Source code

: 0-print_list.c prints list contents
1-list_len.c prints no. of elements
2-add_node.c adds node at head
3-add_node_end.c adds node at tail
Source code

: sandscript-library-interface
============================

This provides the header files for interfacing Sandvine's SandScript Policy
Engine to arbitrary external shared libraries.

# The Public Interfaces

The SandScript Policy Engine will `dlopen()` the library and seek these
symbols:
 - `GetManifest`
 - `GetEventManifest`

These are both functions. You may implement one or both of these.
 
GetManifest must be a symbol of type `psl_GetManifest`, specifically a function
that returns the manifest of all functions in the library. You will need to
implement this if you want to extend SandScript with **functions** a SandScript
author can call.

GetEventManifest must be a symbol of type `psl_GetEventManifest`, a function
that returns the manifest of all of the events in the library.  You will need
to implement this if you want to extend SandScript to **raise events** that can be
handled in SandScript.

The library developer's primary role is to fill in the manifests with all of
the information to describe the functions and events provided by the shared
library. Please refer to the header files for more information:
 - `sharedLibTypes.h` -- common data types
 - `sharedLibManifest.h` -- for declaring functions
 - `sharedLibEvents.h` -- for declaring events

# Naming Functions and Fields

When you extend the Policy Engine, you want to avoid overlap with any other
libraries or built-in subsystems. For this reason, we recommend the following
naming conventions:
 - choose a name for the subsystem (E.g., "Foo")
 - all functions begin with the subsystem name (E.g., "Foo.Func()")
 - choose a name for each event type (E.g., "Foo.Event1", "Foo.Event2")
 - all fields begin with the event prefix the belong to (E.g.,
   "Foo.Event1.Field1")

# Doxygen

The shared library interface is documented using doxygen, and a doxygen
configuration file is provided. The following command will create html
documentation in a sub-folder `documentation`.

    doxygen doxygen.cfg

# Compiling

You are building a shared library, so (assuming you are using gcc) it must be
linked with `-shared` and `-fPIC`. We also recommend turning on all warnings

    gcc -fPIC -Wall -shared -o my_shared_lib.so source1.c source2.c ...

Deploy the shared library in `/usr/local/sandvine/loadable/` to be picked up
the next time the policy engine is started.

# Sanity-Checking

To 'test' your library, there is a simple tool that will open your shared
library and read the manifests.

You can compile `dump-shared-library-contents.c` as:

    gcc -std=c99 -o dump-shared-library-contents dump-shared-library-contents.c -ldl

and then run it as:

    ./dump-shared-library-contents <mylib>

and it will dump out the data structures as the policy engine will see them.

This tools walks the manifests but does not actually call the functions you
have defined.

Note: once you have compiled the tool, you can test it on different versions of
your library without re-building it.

──────

* **Required work**:
The records above are to be transcribed exactly, with nothing left out.

* **Answer space**:
Source code

: 0-print_list.c prints list contents
1-list_len.c prints no. of elements
2-add_node.c adds node at head
3-add_node_end.c adds node at tail
Source code

: sandscript-library-interface
============================

This provides the header files for interfacing Sandvine's SandScript Policy
Engine to arbitrary external shared libraries.

# The Public Interfaces

The SandScript Policy Engine will `dlopen()` the library and seek these
symbols:
 - `GetManifest`
 - `GetEventManifest`

These are both functions. You may implement one or both of these.
 
GetManifest must be a symbol of type `psl_GetManifest`, specifically a function
that returns the manifest of all functions in the library. You will need to
implement this if you want to extend SandScript with **functions** a SandScript
author can call.

GetEventManifest must be a symbol of type `psl_GetEventManifest`, a function
that returns the manifest of all of the events in the library.  You will need
to implement this if you want to extend SandScript to **raise events** that can be
handled in SandScript.

The library developer's primary role is to fill in the manifests with all of
the information to describe the functions and events provided by the shared
library. Please refer to the header files for more information:
 - `sharedLibTypes.h` -- common data types
 - `sharedLibManifest.h` -- for declaring functions
 - `sharedLibEvents.h` -- for declaring events

# Naming Functions and Fields

When you extend the Policy Engine, you want to avoid overlap with any other
libraries or built-in subsystems. For this reason, we recommend the following
naming conventions:
 - choose a name for the subsystem (E.g., "Foo")
 - all functions begin with the subsystem name (E.g., "Foo.Func()")
 - choose a name for each event type (E.g., "Foo.Event1", "Foo.Event2")
 - all fields begin with the event prefix the belong to (E.g.,
   "Foo.Event1.Field1")

# Doxygen

The shared library interface is documented using doxygen, and a doxygen
configuration file is provided. The following command will create html
documentation in a sub-folder `documentation`.

    doxygen doxygen.cfg

# Compiling

You are building a shared library, so (assuming you are using gcc) it must be
linked with `-shared` and `-fPIC`. We also recommend turning on all warnings

    gcc -fPIC -Wall -shared -o my_shared_lib.so source1.c source2.c ...

Deploy the shared library in `/usr/local/sandvine/loadable/` to be picked up
the next time the policy engine is started.

# Sanity-Checking

To 'test' your library, there is a simple tool that will open your shared
library and read the manifests.

You can compile `dump-shared-library-contents.c` as:

    gcc -std=c99 -o dump-shared-library-contents dump-shared-library-contents.c -ldl

and then run it as:

    ./dump-shared-library-contents <mylib>

and it will dump out the data structures as the policy engine will see them.

This tools walks the manifests but does not actually call the functions you
have defined.

Note: once you have compiled the tool, you can test it on different versions of
your library without re-building it.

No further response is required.